Disclosure: member of family (not me) is Type 2 and uses an interstitial fluid Continuous Glucose Monitoring system. It does involve a small, extraordinarily thin needle in an adhesive sensor, piercing the skin. We change it out every 15 days.
Genuinely reliable Non Invasive (NI) glucose monitoring is still a work in progress. Promising research devices involve three factors at the fingertip: light at several defined wave lengths passing thru the fingertip tissue and the capillaries found there, RGB color spectrum analysis of capillary contents at the skin/fingertip test site, and finally, time. Here's a brief summary of one test (that is maybe more than you want to know)...

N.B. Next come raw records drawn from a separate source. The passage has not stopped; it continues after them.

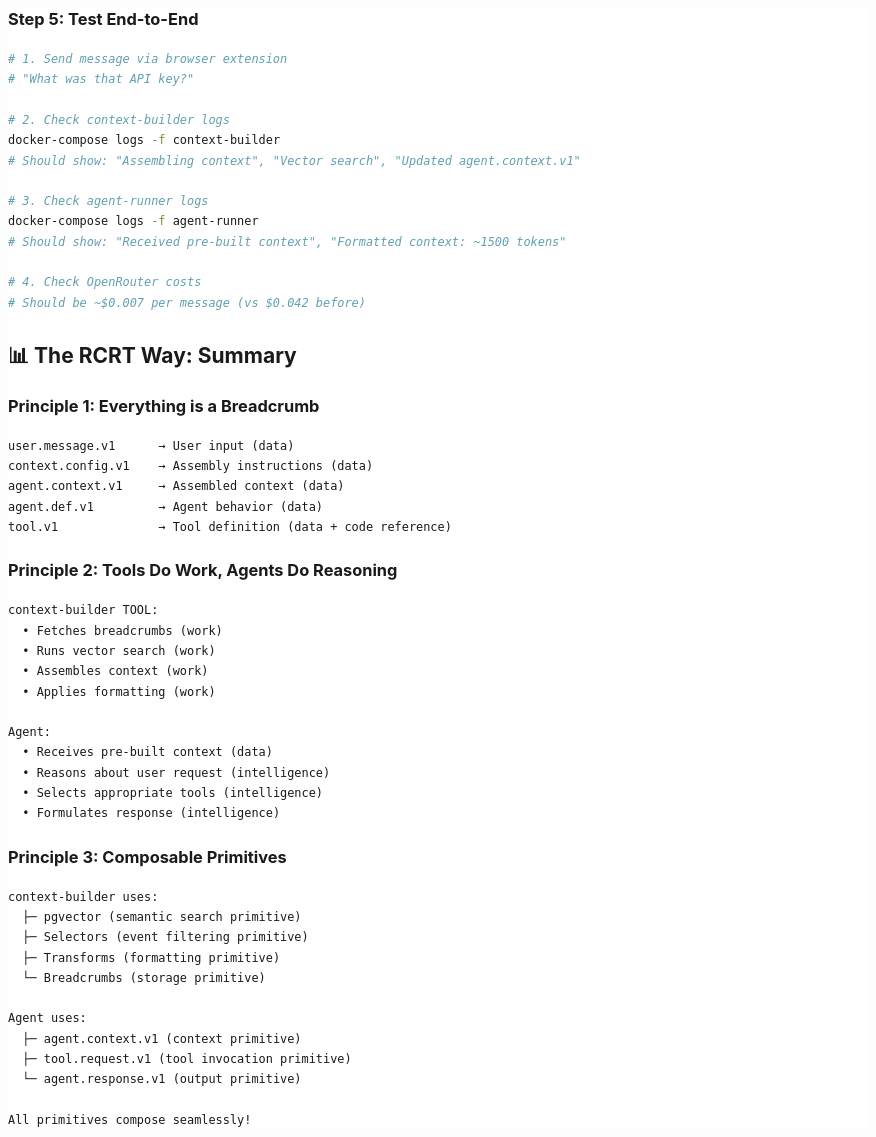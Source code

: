 ### **Step 5: Test End-to-End**
```bash
# 1. Send message via browser extension
# "What was that API key?"

# 2. Check context-builder logs
docker-compose logs -f context-builder
# Should show: "Assembling context", "Vector search", "Updated agent.context.v1"

# 3. Check agent-runner logs  
docker-compose logs -f agent-runner
# Should show: "Received pre-built context", "Formatted context: ~1500 tokens"

# 4. Check OpenRouter costs
# Should be ~$0.007 per message (vs $0.042 before)
```

## 📊 **The RCRT Way: Summary**

### **Principle 1: Everything is a Breadcrumb**
```
user.message.v1      → User input (data)
context.config.v1    → Assembly instructions (data)
agent.context.v1     → Assembled context (data)
agent.def.v1         → Agent behavior (data)
tool.v1              → Tool definition (data + code reference)
```

### **Principle 2: Tools Do Work, Agents Do Reasoning**
```
context-builder TOOL:
  • Fetches breadcrumbs (work)
  • Runs vector search (work)
  • Assembles context (work)
  • Applies formatting (work)
  
Agent:
  • Receives pre-built context (data)
  • Reasons about user request (intelligence)
  • Selects appropriate tools (intelligence)
  • Formulates response (intelligence)
```

### **Principle 3: Composable Primitives**
```
context-builder uses:
  ├─ pgvector (semantic search primitive)
  ├─ Selectors (event filtering primitive)
  ├─ Transforms (formatting primitive)
  └─ Breadcrumbs (storage primitive)

Agent uses:
  ├─ agent.context.v1 (context primitive)
  ├─ tool.request.v1 (tool invocation primitive)
  └─ agent.response.v1 (output primitive)

All primitives compose seamlessly!
```
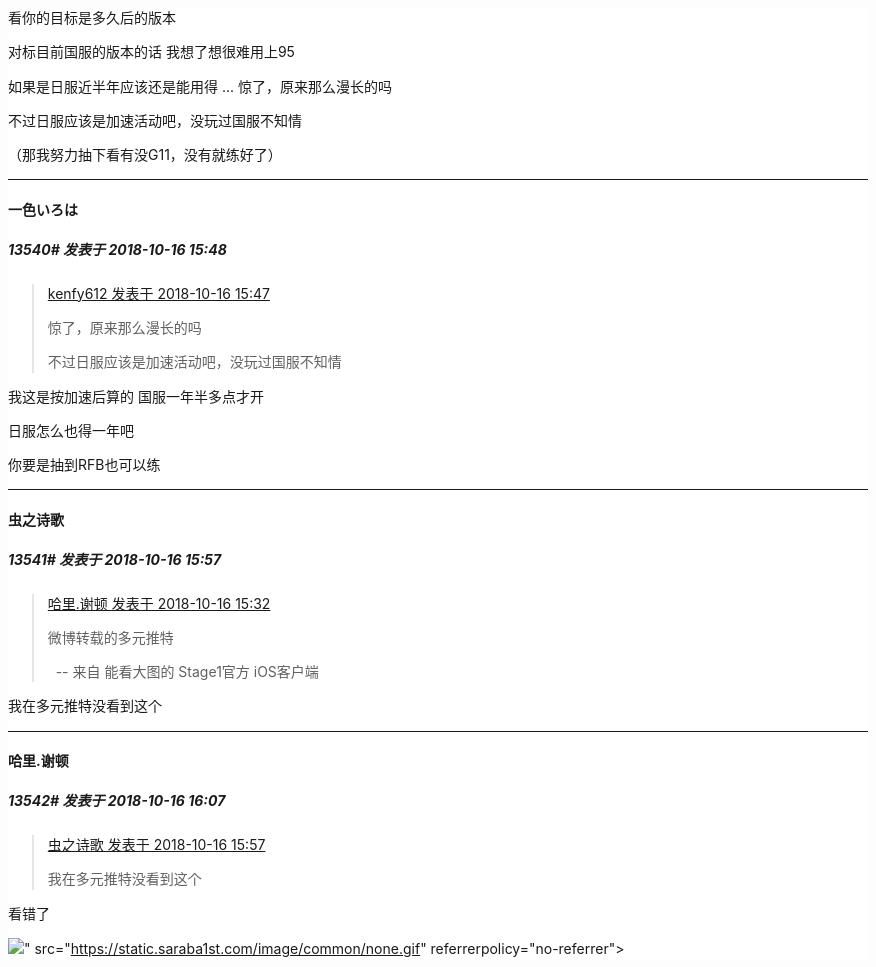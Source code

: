 看你的目标是多久后的版本

对标目前国服的版本的话 我想了想很难用上95

如果是日服近半年应该还是能用得 ...</blockquote>
惊了，原来那么漫长的吗

不过日服应该是加速活动吧，没玩过国服不知情


（那我努力抽下看有没G11，没有就练好了）


*****

####  一色いろは  
##### 13540#       发表于 2018-10-16 15:48


<blockquote><a href="httphttps://bbs.saraba1st.com/2b/forum.php?mod=redirect&amp;goto=findpost&amp;pid=41283818&amp;ptid=1471785" target="_blank">kenfy612 发表于 2018-10-16 15:47</a>

惊了，原来那么漫长的吗

不过日服应该是加速活动吧，没玩过国服不知情</blockquote>
我这是按加速后算的 国服一年半多点才开

日服怎么也得一年吧

你要是抽到RFB也可以练


*****

####  虫之诗歌  
##### 13541#       发表于 2018-10-16 15:57


<blockquote><a href="httphttps://bbs.saraba1st.com/2b/forum.php?mod=redirect&amp;goto=findpost&amp;pid=41283628&amp;ptid=1471785" target="_blank">哈里.谢顿 发表于 2018-10-16 15:32</a>

微博转载的多元推特


  -- 来自 能看大图的 Stage1官方 iOS客户端</blockquote>
我在多元推特没看到这个


*****

####  哈里.谢顿  
##### 13542#       发表于 2018-10-16 16:07


<blockquote><a href="httphttps://bbs.saraba1st.com/2b/forum.php?mod=redirect&amp;goto=findpost&amp;pid=41283923&amp;ptid=1471785" target="_blank">虫之诗歌 发表于 2018-10-16 15:57</a>

我在多元推特没看到这个</blockquote>
看错了

<img src="https://img.saraba1st.com/forum/201810/16/160630sno8z8883r8r7fsg.jpeg" referrerpolicy="no-referrer">" src="https://static.saraba1st.com/image/common/none.gif" referrerpolicy="no-referrer">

The technology underlying the NI measurements is presented in detail in the same issue of this journal.20 In brief, four light emitting diodes (LEDs) within the finger compartment emit a discrete wavelength from ~ 600 ~ 1000 nm through the fingertip. As the light wave passes through the tissue and blood capillaries, the light is partially absorbed and consequently, the light signal is changed. The traversed light is then projected onto a color image sensor (camera) of the device. The camera photographs in real time the light that traverses the fingertip tissue. The color images are stored in a digital memory for analysis by a dedicated algorithm executed in the digital processor unit. The six-dimensional signals (position [x, y], color [R, G, B], and time [t]) are associated with tissue glucose levels by means of adopted algorithms derived from brain neural mechanism to extract order out of disorder.
Source: 2018 study,
National Library of Medicine
Yeah, it's 7 year old information, but these things move slowly and deliberately (at least in countries where you don't have venture capitalists champing at the bit to rush the product out the door and start raking in the bucks.)
Bottom line: #1) consult with your diabetes caregiver /advisor about using NI glucose testing. And #2) rest assured that any NI glucose measuring device hawked by the ads in the margin of your browser is a scam and waste of money. There's
no "galvanic skin response" pad embedded in a finger ring or anything resembling an athletic tracking bracelet that works.